● **WHAT YOU ARE ASKED TO DO**
Which lines in the entries below contain the string "Space"? Show each of them in full.
==== SOURCE DATA
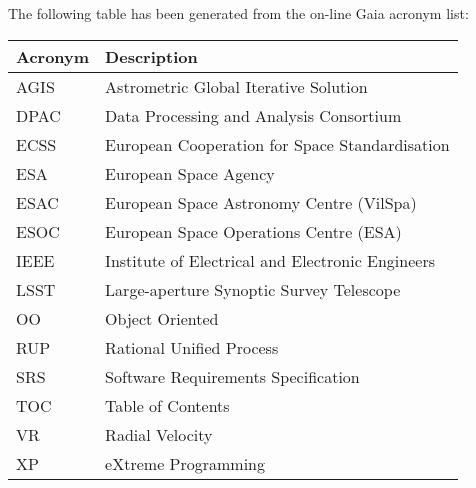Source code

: The following table has been generated from the on-line Gaia acronym list:
\newline\newline%
\addtocounter{table}{-1}
\begin{longtable}{|l|p{}|}\hline 
\textbf{Acronym} & \textbf{Description}  \\\hline
AGIS&Astrometric Global Iterative Solution \\\hline
DPAC&Data Processing and Analysis Consortium \\\hline
ECSS&European Cooperation for Space Standardisation \\\hline
ESA&European Space Agency \\\hline
ESAC&European Space Astronomy Centre (VilSpa) \\\hline
ESOC&European Space Operations Centre (ESA) \\\hline
IEEE&Institute of Electrical and Electronic Engineers \\\hline
LSST&Large-aperture Synoptic Survey Telescope \\\hline
OO&Object Oriented \\\hline
RUP&Rational Unified Process \\\hline
SRS&Software Requirements Specification \\\hline
TOC&Table of Contents \\\hline
VR&Radial Velocity \\\hline
XP&eXtreme Programming \\\hline
\end{longtable}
========
● **ANSWER TO THE EXERCISE**
ECSS&European Cooperation for Space Standardisation \\\hline
ESA&European Space Agency \\\hline
ESAC&European Space Astronomy Centre (VilSpa) \\\hline
ESOC&European Space Operations Centre (ESA) \\\hline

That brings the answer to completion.